Дело, разумеется, не только в языке, во внимании к деталям и той свободе реконструкции, которую готов позволить себе автор. Интересен тот человек, от лица которого ведется повествование, интересен локус, в который Балдин помещает сам себя. Он предпочитает называть «Протяжение точки» сборником эссе (тут же, впрочем, сбиваясь на «путевые заметки», т.е. травелог). Однако это не эссе, не роман, не исследование и не травелог как таковой. Книга, кажется, является попыткой мимезиса: текст, к которому обращен этот мимезис, не осуществился толком в культурной истории России: он принадлежит внимательному, постоянно перемещающемуся наблюдателю, это текст человека-путешествия. Реальный «русский путешественник» слишком рано отказался от экспедиций; русское слово, как говорит Балдин в интервью, «вошло в <…> классический дом (усадьбу. — OS) и со временем в нем затворилоcь».

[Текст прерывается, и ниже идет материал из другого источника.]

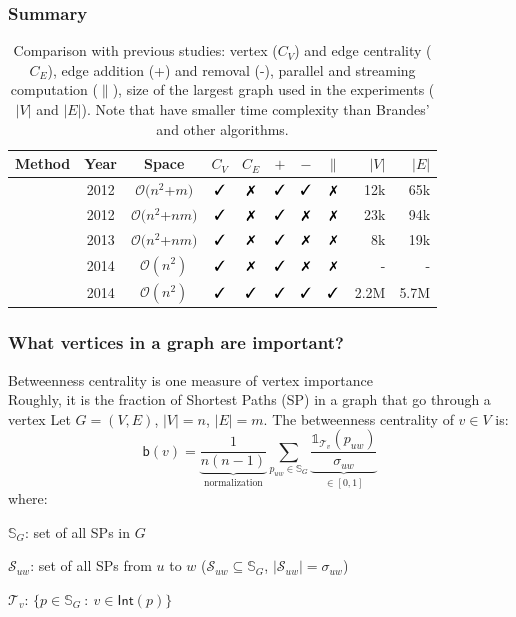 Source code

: \documentclass[aspectratio=169]{beamer}
\newcommand{\cmark}{\text{\ding{51}}}%
\newcommand{\xmark}{\text{\ding{55}}}%
\newcommand*{\betw}{\ensuremath{\mathsf{b}}\xspace}
\begin{document}
\begin{frame}
  \frametitle{Summary}
  
  \begin{table}[t!]
    \vspace{-3mm}
    \caption{Comparison with previous studies:  vertex ($C_V$) and edge centrality  ($C_E$), edge addition (+) and removal (-), parallel and streaming computation ($\|$), size of the largest graph used in the experiments ($|V|$ and $|E|$).
    Note that \citet{NasrePR14} have smaller time complexity than Brandes' and other algorithms.}
    \centering
    \small
    \tabcolsep=0.06cm
    \begin{tabular}{ccccccccrr}
    \toprule
    Method							& Year 	&	Space				&	$C_V$	&	$C_E$	&	$+$	&	$-$	&	$\|$	&	$|V|$ & $|E|$	\\
    \midrule
    \citet{LeeLPCC12} 					& 2012	&	$\mathcal{O}(n^2$+$m)$	&	$\cmark$	&	$\xmark$	&	$\cmark$	&	$\cmark$	&	$\xmark$		&	12k	&	65k 		\\
    \citet{GreenMB12}		& 2012 	&	$\mathcal{O}(n^2$+$nm)$	&	$\cmark$	&	$\xmark$	&	$\cmark$	&	$\xmark$	&	$\xmark$		&	23k	&	94k		\\
    \citet{KasWCC13}				& 2013	&	$\mathcal{O}(n^2$+$nm)$	&	$\cmark$	&	$\xmark$	&	$\cmark$	&	$\xmark$	&	$\xmark$		&	8k	&	19k		\\
    \citet{NasrePR14}				& 2014	&	$\mathcal{O}(n^2)$	&	$\cmark$	&	$\xmark$	&	$\cmark$	&	$\xmark$	&	$\xmark$		&	-	&	-		\\
    \citet{KourtellisMB15}							& 2014	&	$\mathcal{O}(n^2)$		&	$\cmark$	&	$\cmark$	&	$\cmark$	&	$\cmark$	&	$\cmark$		&	2.2M	&	5.7M		\\
    \bottomrule
    \end{tabular}
    \label{tab:rel-work}
  \end{table}
\end{frame}

\begin{frame}
  \frametitle{What vertices in a graph are important?}
  Betweenness centrality is one measure of vertex importance\\
  \quad Roughly, it is the fraction of Shortest Paths (SP) in a graph that go through a vertex
  \vfill
  Let $G=(V,E)$, $|V|=n$, $|E|=m$. The betweenness centrality of $v\in V$ is:
  \[
    \betw(v)=\underbrace{\frac{1}{n(n-1)}}_{\mbox{normalization}}\sum_{p_{uw}\in\mathbb{S}_G}
    \underbrace{\frac{\mathds{1}_{\mathcal{T}_v}(p_{uw})}{\sigma_{uw}}}_{\in [0,1]}
  \]
  where:
  \begin{itemize*}
    \item $\mathbb{S}_G$: set of all SPs in $G$
    \item $\mathcal{S}_{uw}$: set of all SPs from $u$ to $w$
      ($\mathcal{S}_{uw}\subseteq\mathbb{S}_G$,
      $|\mathcal{S}_{uw}|=\sigma_{uw}$)
    \item $\mathcal{T}_v$: $\{p\in\mathbb{S}_G ~:~ v\in\mathsf{Int}(p)\}$
  \end{itemize*}
\end{frame}
\end{document}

Для смотрящего изнутри усадьбы ландшафт и вправду неразличим — что географический, что исторический. Андрей Балдин приглашает читателя к путешествию, настаивает на том, чтобы точка, из которой мы ведем наблюдение, получила измерение протяженности: только так в картине, которая предстает нашему взгляду, могут возникнуть движение и объем.

Андрей Балдин. Протяжение точки. М.: «Первое сентября», 2009

______________________

*Само название, по крайней мере отчасти, восходит к первой главе третьей части третьего тома «Войны и мира», где Толстой рассуждает о бесконечно малых величинах, дифференциальном и интегральном исчислении.